For a natural number $n{},$ determine the number of ordered pairs $(S,T)$ of subsets of $\{1,2,\ldots,n\}$ for which $s>|T|$ for any element $s\in S$ and $t>|S|$ for any element $t\in T.$
Problem
Source: Russian TST 2014, Day 10 P4 (Groups A & B)

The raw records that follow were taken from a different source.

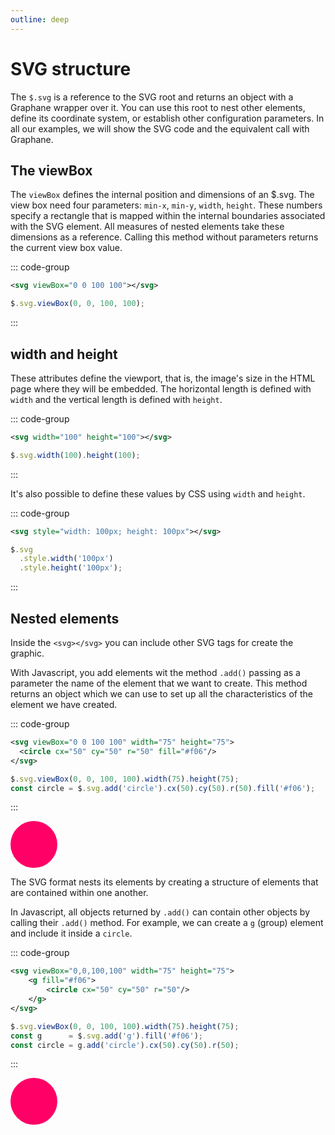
 ```yaml
---
outline: deep
---
```


# SVG structure

The `$.svg` is a reference to the SVG root and returns an object with a Graphane wrapper over it.
You can use this root to nest other elements, define its coordinate system, or establish other
configuration parameters. In all our examples, we will show the SVG code and the equivalent call
with Graphane.

## The viewBox

The `viewBox` defines the internal position and dimensions of an $.svg. The view box need four
parameters: `min-x`, `min-y`, `width`, `height`. These numbers specify a rectangle that is mapped
within the internal boundaries associated with the SVG element. All measures of nested elements take
these dimensions as a reference. Calling this method without parameters returns the current view box
value.

::: code-group

```svg
<svg viewBox="0 0 100 100"></svg>
```

```js
$.svg.viewBox(0, 0, 100, 100);
```

:::

## width and height

These attributes define the viewport, that is, the image's size in the HTML page where they will be
embedded. The horizontal length is defined with `width` and the vertical length is defined
with `height`.

::: code-group

```svg
<svg width="100" height="100"></svg>
```

```js
$.svg.width(100).height(100);
```

:::

It's also possible to define these values by CSS using `width` and `height`.

::: code-group

```svg
<svg style="width: 100px; height: 100px"></svg>
```

```js
$.svg
  .style.width('100px')
  .style.height('100px');
```

:::


## Nested elements

Inside the `<svg></svg>` you can include other SVG tags for create the graphic.

With Javascript, you add elements wit the method `.add()` passing as a parameter the name of the
element that we want to create. This method returns an object which we can use to set up all the
characteristics of the element we have created.

::: code-group

```svg
<svg viewBox="0 0 100 100" width="75" height="75">
  <circle cx="50" cy="50" r="50" fill="#f06"/>
</svg>
```

```js
$.svg.viewBox(0, 0, 100, 100).width(75).height(75);
const circle = $.svg.add('circle').cx(50).cy(50).r(50).fill('#f06');
```

:::

<svg viewBox="0,0,100,100" width="75" height="75">
  <circle cx="50" cy="50" r="50" fill="#f06"/>
</svg>

The SVG format nests its elements by creating a structure of elements that are contained within one
another. 

In Javascript, all objects returned by `.add()` can contain other objects by calling their `.add()`
method. For example, we can create a `g` (group) element and include it inside a `circle`.

::: code-group

```svg
<svg viewBox="0,0,100,100" width="75" height="75">
    <g fill="#f06">
        <circle cx="50" cy="50" r="50"/>
    </g>
</svg>
```

```js
$.svg.viewBox(0, 0, 100, 100).width(75).height(75);
const g      = $.svg.add('g').fill('#f06');
const circle = g.add('circle').cx(50).cy(50).r(50);
```

:::

<svg viewBox="0,0,100,100" width="75" height="75">
    <g fill="#f06">
        <circle cx="50" cy="50" r="50"/>
    </g>
</svg>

Tags: combinatorics, counting
08.01.2024 21:53
Solved with Pranav1056 The idea is that if $S$ has size $a$ and $T$ has size $b$ there are ${{n-b}\choose a} \cdot {{n-a}\choose b}$ ways Let $a+ b = s$, so we can rewrite the sum as \[\sum_{s=0}^{n} \sum_{a=0}^{s} \binom{n-a}{s-a}\binom{n-s+a}{a} = \sum_{s=0}^{n} \sum_{a=0}^{s} \binom{n-a}{n-s}\binom{n-s+a}{n-s}\]Note that\[\sum_{a=0}^{s} \binom{n-a}{n-s}\binom{n-s+a}{n-s} = \sum_{a=s-n}^{n}\binom{n-a}{n-s}\binom{n-s+a}{n-s} \]Using the fact that $\binom{i}{j} = 0, \forall i < j$. Now, we can think of this summation combinatorially. It is of the form $$\sum_{k = -Y}^{X} \binom{X-k}{C} \binom{Y+k}{C}$$Think above as follows - suppose we have $X+Y+1$ objects labelled from $-Y$ onwards till $X$, and we have to select $2C+1$ objects from it. We select object $k$ from it, and then we select $C$ objects from left of it which are $Y+k$ objects, and remaining $C$ from right of it which are $X-a$ objects. Hence, we can write :- $$\sum_{k = -Y}^{X} \binom{X-k}{C} \binom{Y+k}{C} = \binom{X + Y + 1}{2C + 1}$$Now, comparing it with our original summation, we have $Y = n-s, x = n, C = n-s$ \[\implies \sum_{a = s-n}^{n} \binom{n-a}{n-s}\binom{n-s+a}{n-s} = \binom{2n-s + 1}{2n-2s + 1} = \binom{2n+1 -s}{s}\]Therefore, the answer is\[\sum_{s=0}^{n} \binom{2n+1-s}{s} = \boxed{F_{2n+2}}\]Where $F_n$ is the $n$th fibonacci number.
08.01.2024 22:13
hopefully no messup
08.01.2024 23:48
Putnam 1990/A6 It’s a shame that so many Russia TST problems seem to be straight out of old contests (not just this year - it’s a pattern I’ve noticed for a while), especially since (original) Russian problems are generally quite high-quality.